STRAWBERRY-RHUBARB UPSIDE-DOWN CAKE

  • 6 Tlbsp. butter
  • 1 cup dark brown sugar
  • 1-3/4 cup sliced rhubarb
  • 3/4 cup sliced strawberries
  • 1-1/2 cups all-purpose flour
  • 2-1/2 tsp. baking powder
  • 1/2 tsp salt
  • 1/3 cup shortening (Crisco)
  • 3/4 cup granulated sugar
  • 1 egg
  • 1-1/2 tsp. vanilla
  • 2/3 cup milk
  • Whipped cream and fresh strawberries for garnish

Preheat oven to 350 degrees F.

Melt butter in a 9″ skillet.  I like to use a 50+ year-old cast iron skillet for this.

Stir in brown sugar.

Lightly mix together the rhubarb and strawberries.

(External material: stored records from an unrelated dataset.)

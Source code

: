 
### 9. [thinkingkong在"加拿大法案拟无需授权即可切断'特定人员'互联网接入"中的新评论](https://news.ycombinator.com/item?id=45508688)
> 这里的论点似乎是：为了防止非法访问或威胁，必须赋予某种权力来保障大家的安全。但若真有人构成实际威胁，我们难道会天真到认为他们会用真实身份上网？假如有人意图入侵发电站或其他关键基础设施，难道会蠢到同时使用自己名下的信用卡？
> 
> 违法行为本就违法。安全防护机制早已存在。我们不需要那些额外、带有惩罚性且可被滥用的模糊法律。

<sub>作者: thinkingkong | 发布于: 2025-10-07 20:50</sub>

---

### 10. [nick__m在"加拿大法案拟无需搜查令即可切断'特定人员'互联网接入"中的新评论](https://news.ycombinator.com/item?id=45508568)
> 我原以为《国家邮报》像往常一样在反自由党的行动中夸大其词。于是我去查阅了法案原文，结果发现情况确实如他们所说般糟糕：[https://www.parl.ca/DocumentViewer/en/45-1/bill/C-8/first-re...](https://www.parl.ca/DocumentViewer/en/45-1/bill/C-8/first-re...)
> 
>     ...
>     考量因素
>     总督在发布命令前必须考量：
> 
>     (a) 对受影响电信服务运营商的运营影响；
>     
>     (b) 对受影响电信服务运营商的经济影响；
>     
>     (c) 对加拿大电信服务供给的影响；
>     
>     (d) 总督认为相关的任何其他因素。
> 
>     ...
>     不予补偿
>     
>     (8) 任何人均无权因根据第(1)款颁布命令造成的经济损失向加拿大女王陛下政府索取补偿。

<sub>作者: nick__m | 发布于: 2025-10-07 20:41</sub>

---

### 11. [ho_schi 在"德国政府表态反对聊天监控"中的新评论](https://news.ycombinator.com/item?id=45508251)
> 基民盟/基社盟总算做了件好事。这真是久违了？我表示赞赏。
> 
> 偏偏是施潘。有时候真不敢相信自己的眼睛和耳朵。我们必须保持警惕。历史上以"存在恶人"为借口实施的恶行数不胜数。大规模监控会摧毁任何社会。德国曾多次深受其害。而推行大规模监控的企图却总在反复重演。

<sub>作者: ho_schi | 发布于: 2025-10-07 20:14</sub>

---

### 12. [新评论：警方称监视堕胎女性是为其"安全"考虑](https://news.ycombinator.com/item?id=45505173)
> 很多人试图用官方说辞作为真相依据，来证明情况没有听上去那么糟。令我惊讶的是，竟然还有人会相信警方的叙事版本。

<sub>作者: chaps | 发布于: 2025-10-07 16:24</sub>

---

Arrange the rhubarb and strawberries over the top of the butter/brown sugar mixture.  Note:  Don’t do as I did once and try to increase the amount of fresh strawberries – it makes the topping too juicy.

In a medium bowl, combine flour, baking powder, and salt.  Set aside.

In large bowl of electric mixer, cream shortening, sugar and egg.  Add dry ingredients and milk alternately, starting and ending with dry ingredients, beating after each addition.  Add vanilla and blend.  Spread batter over the fruit.

Bake for 35-45 minutes until top of cake is golden brown and cake tests done when a toothpick is inserted in the center.  Cool in pan for 5 minutes, then invert onto large serving plate.  If some of the fruit sticks to the pan, just scrape it out while it is still warm and add to the top of the cake.

Let cake cool to room temperature and serve with some whipped cream and a couple of fresh strawberries.

This makes a really nice summertime dessert.